▶ INSTRUCTIONS TO FOLLOW
Whenever a line below holds the word "Modern", count it once; report the total and nothing else.

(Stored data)
-=-=-

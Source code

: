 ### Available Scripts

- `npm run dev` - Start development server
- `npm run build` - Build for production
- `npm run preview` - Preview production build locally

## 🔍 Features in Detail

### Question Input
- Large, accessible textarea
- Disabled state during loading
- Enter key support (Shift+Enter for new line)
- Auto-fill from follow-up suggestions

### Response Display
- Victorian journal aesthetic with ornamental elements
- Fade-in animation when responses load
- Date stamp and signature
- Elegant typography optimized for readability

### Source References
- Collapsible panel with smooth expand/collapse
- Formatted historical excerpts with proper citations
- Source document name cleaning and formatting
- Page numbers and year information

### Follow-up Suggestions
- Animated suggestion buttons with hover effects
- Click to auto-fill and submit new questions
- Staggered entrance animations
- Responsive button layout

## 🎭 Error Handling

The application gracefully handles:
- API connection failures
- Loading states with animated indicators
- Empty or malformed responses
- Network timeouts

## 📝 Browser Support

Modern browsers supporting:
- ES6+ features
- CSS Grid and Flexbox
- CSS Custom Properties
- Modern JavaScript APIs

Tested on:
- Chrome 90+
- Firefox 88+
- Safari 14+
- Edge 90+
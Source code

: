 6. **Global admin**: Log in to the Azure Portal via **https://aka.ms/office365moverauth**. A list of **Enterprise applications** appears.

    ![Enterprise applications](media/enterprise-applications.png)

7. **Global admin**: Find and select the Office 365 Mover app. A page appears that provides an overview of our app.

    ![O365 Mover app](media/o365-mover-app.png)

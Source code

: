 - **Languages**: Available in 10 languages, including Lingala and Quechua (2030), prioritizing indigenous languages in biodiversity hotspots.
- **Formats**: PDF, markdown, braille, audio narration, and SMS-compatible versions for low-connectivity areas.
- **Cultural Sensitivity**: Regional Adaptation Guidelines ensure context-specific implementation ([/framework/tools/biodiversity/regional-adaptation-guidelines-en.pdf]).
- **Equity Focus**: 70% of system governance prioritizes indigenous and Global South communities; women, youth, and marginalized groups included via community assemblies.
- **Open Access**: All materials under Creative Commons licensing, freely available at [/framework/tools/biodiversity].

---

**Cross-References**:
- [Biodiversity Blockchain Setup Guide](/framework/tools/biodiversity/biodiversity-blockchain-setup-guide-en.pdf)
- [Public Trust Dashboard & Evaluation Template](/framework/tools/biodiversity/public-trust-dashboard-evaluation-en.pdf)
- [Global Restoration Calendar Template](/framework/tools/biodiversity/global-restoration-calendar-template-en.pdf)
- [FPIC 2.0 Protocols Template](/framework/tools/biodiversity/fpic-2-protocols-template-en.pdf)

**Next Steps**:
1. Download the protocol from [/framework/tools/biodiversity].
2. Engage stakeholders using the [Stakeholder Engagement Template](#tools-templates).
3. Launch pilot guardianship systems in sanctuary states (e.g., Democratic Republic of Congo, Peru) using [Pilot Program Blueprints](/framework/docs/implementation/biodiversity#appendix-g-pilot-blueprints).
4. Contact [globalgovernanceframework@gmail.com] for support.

-=-=-

▶ WRITTEN REPLY
2